Kedro as a data registry

In some projects you may want to share a Jupyter Notebook with others so you need to avoid using hard-coded file paths for data access.

One solution is to set up a lightweight Kedro project that uses the Kedro DataCatalog as a registry for the data, without using any of the other features of Kedro.

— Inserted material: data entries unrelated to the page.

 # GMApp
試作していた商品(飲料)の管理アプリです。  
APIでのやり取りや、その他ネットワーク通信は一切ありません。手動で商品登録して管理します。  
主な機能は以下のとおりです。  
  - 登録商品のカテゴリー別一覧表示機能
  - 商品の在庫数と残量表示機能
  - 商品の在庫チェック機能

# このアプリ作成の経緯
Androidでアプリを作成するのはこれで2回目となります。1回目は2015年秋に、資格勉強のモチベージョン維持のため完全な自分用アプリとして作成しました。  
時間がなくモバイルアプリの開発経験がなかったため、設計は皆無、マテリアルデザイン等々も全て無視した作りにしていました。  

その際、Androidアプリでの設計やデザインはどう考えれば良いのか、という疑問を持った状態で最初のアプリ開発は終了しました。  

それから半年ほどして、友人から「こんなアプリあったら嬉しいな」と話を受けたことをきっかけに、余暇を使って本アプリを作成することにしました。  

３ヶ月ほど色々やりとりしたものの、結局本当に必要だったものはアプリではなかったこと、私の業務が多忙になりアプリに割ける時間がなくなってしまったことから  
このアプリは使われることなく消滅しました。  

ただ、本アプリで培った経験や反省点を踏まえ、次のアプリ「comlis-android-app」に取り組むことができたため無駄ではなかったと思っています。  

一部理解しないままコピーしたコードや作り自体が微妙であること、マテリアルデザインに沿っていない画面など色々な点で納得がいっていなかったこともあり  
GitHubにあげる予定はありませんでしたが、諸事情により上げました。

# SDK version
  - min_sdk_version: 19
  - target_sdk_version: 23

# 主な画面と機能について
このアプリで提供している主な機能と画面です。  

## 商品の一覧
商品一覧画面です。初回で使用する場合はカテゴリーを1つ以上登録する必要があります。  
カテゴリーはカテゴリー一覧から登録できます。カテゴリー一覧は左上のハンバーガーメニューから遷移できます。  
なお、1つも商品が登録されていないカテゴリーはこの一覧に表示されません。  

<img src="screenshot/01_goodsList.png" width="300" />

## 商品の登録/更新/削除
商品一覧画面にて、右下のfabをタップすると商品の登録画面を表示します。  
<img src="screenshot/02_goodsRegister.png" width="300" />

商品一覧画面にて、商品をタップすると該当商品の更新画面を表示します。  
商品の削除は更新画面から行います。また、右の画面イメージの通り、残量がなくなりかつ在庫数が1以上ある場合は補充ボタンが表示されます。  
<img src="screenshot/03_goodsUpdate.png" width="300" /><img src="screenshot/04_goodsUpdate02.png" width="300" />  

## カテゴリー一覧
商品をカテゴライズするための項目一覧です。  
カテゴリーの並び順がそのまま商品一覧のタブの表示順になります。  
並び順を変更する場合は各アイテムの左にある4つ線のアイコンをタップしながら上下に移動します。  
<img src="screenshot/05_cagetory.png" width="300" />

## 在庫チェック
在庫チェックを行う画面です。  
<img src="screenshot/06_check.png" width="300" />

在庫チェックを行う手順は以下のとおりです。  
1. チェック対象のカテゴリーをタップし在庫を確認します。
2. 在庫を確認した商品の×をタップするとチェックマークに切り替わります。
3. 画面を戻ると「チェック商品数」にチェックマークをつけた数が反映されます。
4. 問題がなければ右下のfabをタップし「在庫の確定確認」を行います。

The Kedro starter with alias standalone-datacatalog (formerly known as mini-kedro) provides this kind of minimal functionality.

Usage

Use the standalone-datacatalog starter to create a new project:

kedro new --starter=standalone-datacatalog

The starter comprises a minimal setup to use the traditional Iris dataset with Kedro’s DataCatalog.

The starter contains:

  • A conf directory, which contains an example DataCatalog configuration (catalog.yml):

# conf/base/catalog.yml
example_dataset_1:
 type: pandas.CSVDataSet
 filepath: folder/filepath.csv

example_dataset_2:
 type: spark.SparkDataSet
 filepath: s3a://your_bucket/data/01_raw/example_dataset_2*
 credentials: dev_s3
 file_format: csv
 save_args:
   if_exists: replace
  • A data directory, which contains an example dataset identical to the one used by the pandas-iris starter

  • An example Jupyter Notebook, which shows how to instantiate the DataCatalog and interact with the example dataset:

df = catalog.load("example_dataset_1")
df_2 = catalog.save("example_dataset_2")